Read This: Truth and Beauty by Ann Patchett

Wednesday, October 7, 2015

It's hard for me to recommend Truth & Beauty because I can think of two words to succinctly describe it, and one of them is sad. The other word, of course, is powerful. I suppose I am advocating that you read it for the second word, if you can handle the burden of the inherent sadness. However, if you're in a state where you don't want to read a "downer" book, maybe this isn't for you. At the same time, I think we are in a culture addicted to being happy—and maybe fully recognizing and exposing ourselves to a wider range of emotions can help us, as a society, develop a sense of empathy that seems to have gone missing from the world.

In short, I recommend this book. But if you find it moderately depressing, don't say I didn't warn you.




Ann Patchett wrote Truth & Beauty shortly after her dear friend and fellow writer, Lucy Grealy, died at 39. Lucy had cancer as a child that left her face and jaw disfigured, and had over 30 surgeries in her lifetime. In Truth & Beauty, Ann chronicles their friendship, which blossomed while rooming together at the Iowa Writer's Workshop in Iowa City, continued long distance (predominately pen-pal style) while Lucy was in Scotland for surgery, and persisted while Ann settled in Nashville and Lucy "settled" in New York.

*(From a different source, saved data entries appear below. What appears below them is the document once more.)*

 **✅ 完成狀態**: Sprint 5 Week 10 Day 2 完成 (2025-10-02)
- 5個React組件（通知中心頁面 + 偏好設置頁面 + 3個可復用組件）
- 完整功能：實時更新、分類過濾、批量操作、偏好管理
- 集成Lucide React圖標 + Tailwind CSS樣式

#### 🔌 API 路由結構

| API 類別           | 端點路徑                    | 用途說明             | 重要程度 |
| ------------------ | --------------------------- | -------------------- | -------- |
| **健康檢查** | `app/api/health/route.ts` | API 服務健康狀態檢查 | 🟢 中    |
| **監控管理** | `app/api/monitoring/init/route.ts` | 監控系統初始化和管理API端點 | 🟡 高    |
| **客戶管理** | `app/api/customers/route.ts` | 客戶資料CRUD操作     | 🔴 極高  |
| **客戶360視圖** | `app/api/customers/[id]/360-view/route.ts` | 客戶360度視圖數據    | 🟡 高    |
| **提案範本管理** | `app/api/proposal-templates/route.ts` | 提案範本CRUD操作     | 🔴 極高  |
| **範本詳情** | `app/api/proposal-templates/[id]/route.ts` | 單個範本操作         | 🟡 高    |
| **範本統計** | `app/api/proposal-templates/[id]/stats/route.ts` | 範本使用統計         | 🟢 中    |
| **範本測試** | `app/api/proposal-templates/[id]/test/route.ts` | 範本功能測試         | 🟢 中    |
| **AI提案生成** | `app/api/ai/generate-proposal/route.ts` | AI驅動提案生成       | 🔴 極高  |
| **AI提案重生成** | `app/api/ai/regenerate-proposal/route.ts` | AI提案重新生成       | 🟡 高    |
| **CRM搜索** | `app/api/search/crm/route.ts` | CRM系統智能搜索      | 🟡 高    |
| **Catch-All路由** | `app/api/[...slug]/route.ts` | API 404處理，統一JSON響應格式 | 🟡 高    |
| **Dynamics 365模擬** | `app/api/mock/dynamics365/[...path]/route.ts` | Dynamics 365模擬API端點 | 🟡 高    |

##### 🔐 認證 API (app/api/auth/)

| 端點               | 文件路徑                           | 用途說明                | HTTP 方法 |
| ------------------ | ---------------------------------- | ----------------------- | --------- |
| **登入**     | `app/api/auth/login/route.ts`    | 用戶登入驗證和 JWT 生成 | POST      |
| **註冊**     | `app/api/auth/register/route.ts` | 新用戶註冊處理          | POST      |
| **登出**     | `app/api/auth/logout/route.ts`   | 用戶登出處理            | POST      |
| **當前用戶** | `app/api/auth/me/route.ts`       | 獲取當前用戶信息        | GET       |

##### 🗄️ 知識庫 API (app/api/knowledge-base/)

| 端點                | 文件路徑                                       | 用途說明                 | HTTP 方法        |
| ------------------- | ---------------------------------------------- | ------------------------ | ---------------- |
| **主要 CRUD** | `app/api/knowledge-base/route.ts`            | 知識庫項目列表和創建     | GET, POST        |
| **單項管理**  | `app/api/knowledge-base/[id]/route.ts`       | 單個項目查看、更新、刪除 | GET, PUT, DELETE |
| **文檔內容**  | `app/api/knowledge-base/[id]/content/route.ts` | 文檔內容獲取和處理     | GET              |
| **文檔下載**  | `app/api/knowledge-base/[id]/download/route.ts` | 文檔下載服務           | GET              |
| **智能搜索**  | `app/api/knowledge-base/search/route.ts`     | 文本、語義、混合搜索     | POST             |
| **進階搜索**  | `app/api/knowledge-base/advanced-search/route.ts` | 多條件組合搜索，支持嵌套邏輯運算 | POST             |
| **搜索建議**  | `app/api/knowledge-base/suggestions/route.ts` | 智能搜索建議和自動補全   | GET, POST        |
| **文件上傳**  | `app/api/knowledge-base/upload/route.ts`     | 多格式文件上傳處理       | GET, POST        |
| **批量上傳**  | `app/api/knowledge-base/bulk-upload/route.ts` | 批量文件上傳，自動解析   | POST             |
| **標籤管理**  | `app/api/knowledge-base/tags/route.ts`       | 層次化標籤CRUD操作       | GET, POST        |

I must put settled in quotations for Lucy, as she never seems settled—she seems boundless. Through reading Truth & Beauty, I feel like I got to know Lucy on an almost intimate level. Ann includes letters from Lucy that capture her spirit, her struggles with self-worth and depression, and her desperate desire to find true love.

There's definitely some darker adult content in this book—sex, drugs, abortion, suicide attempts. Yet still, to me, the book feels sweet. I think that's due to the current of deep friendship underlying it all.

Ann also shares their collective struggles of to break into the writing world, something they both successfully did during their friendship, which I enjoyed from an aspiring writer's perspective.

Not only did this book make me want to read Ann Patchett's other works, but I also put myself on the library wait list for Lucy Grealy's memoir, Autobiography of a Face. Have you read any Patchett or Grealy? Would love to know your thoughts!